● Exercise prompt
Show every line below where "hspace" can be found.

● Extracted data entries
---
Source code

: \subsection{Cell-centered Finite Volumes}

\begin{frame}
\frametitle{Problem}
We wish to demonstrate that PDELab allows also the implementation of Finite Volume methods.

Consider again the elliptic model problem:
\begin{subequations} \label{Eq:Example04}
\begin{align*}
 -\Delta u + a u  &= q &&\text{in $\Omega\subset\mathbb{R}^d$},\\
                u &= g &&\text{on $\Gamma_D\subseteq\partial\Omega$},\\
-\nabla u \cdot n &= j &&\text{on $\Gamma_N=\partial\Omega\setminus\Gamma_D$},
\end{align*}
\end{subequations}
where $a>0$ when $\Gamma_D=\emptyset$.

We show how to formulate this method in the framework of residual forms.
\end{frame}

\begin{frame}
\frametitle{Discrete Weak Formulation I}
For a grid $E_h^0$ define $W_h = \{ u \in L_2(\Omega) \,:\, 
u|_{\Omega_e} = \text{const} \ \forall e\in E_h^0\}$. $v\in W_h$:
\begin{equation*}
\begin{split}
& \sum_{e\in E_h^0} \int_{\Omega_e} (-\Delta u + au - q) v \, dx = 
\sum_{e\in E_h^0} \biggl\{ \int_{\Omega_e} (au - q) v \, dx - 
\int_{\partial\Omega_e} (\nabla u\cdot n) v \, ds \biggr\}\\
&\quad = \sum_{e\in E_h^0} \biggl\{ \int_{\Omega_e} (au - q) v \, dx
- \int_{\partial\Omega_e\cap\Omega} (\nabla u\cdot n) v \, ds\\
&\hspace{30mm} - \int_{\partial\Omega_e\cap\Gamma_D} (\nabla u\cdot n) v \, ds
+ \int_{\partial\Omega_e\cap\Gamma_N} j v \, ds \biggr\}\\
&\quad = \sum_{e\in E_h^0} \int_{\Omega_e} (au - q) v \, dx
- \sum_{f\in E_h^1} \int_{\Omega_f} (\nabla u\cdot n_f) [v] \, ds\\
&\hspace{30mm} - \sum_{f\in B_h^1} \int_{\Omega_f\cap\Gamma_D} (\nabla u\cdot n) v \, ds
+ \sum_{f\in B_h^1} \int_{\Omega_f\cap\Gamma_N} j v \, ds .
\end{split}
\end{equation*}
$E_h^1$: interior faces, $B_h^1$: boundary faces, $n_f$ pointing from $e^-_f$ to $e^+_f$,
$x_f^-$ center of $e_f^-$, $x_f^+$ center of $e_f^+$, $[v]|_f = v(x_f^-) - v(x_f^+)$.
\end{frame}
---
● Expected answer
&\hspace{30mm} - \int_{\partial\Omega_e\cap\Gamma_D} (\nabla u\cdot n) v \, ds
&\hspace{30mm} - \sum_{f\in B_h^1} \int_{\Omega_f\cap\Gamma_D} (\nabla u\cdot n) v \, ds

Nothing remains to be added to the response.